Journalist Merrill Goozner gives ample food for thought in an article in the Journal of the National Cancer Institute, “The Proton Beam Debate: Are Facilities Outstripping the Evidence?” (subscription required for full access). Excerpt:

“A recent report from the Agency for Healthcare Research and Quality (AHRQ) found no evidence to support claims that cancer patients undergoing pricey proton beam radiation therapy (PRT) achieve better outcomes or experience fewer side effects than patients receiving traditional photon radiation.

In the report’s wake, proton therapy practitioners are pushing for the first trial comparing the two approaches for prostate cancer, which is the fastest growing use of PRT. The hope for PRT is that it will cause less collateral damage to surrounding nerves and tissue than intensity-modulated radiation therapy (IMRT), the most advanced form of traditional photon radiation.

“It hasn’t proven itself to be superior,” said Anthony L. Zietman, M.D., professor of radiation oncology at Harvard Medical School in Boston, whose affiliated Massachusetts General Hospital runs one of seven operating proton beam cancer treatment centers in the U.S. “We’ve applied for a comparative-effectiveness grant to do a head-to-head trial with IMRT with the same radiation dose,” he said. The primary endpoint is quality of life.

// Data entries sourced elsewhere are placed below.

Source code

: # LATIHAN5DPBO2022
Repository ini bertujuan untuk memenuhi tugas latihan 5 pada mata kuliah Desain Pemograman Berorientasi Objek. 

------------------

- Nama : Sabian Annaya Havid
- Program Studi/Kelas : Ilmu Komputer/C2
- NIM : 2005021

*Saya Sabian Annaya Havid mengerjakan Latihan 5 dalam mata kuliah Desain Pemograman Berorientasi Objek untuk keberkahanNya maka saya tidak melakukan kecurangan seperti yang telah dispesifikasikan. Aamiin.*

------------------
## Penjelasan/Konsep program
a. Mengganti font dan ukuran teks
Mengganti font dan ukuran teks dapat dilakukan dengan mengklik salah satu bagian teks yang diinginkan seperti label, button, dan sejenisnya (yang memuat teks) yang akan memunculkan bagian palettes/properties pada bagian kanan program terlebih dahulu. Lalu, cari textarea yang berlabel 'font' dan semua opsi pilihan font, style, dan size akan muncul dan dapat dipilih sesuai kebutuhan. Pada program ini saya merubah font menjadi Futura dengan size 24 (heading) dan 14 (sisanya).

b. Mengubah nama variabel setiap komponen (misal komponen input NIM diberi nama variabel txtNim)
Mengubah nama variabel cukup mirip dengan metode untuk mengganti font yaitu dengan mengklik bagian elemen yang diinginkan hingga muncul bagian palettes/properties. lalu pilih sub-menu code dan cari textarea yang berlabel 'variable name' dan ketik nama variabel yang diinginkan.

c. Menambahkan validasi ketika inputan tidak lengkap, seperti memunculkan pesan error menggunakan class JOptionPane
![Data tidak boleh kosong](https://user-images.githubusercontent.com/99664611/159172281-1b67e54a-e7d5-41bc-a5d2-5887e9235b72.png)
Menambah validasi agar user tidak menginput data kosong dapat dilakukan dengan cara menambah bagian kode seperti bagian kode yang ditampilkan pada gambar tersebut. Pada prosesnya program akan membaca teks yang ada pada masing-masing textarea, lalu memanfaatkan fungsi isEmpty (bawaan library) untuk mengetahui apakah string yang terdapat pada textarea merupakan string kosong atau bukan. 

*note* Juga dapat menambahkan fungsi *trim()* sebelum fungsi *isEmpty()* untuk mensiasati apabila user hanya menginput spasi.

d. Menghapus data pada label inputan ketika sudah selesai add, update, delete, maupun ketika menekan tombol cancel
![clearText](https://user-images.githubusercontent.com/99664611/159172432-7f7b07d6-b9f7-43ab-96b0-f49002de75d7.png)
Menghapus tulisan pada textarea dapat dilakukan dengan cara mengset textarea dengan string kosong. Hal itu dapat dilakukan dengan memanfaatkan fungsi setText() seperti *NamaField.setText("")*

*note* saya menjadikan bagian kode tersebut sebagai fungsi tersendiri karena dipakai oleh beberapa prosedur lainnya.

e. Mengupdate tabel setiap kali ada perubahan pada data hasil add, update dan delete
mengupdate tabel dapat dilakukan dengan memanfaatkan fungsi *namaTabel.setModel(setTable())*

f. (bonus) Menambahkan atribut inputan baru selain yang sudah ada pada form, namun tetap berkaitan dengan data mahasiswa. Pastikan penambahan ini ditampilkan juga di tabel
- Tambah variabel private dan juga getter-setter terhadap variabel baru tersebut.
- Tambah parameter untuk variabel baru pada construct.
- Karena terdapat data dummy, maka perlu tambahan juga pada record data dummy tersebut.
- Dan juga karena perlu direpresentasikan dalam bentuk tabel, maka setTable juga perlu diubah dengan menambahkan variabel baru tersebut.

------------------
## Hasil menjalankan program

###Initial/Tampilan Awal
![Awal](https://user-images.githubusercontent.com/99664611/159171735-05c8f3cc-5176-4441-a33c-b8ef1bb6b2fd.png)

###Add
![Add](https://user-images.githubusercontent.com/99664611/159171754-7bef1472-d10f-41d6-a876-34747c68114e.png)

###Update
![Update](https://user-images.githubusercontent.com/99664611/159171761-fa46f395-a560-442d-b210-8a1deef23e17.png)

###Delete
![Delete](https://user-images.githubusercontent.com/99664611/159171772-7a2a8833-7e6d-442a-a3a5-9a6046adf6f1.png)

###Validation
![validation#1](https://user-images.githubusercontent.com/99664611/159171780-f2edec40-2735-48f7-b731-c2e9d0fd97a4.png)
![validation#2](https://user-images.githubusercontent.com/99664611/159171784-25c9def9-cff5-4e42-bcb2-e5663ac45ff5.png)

Even if funded, it will be years before the results of such a trial are known. With dozens of facilities already built or in development worldwide, use of the technology and the controversy surrounding it are bound to grow. In the U.S., where at least three new $100 million-plus proton beam facilities are either under construction or in the planning stage, the costly treatment could dramatically increase Medicare spending on prostate cancer care alone.”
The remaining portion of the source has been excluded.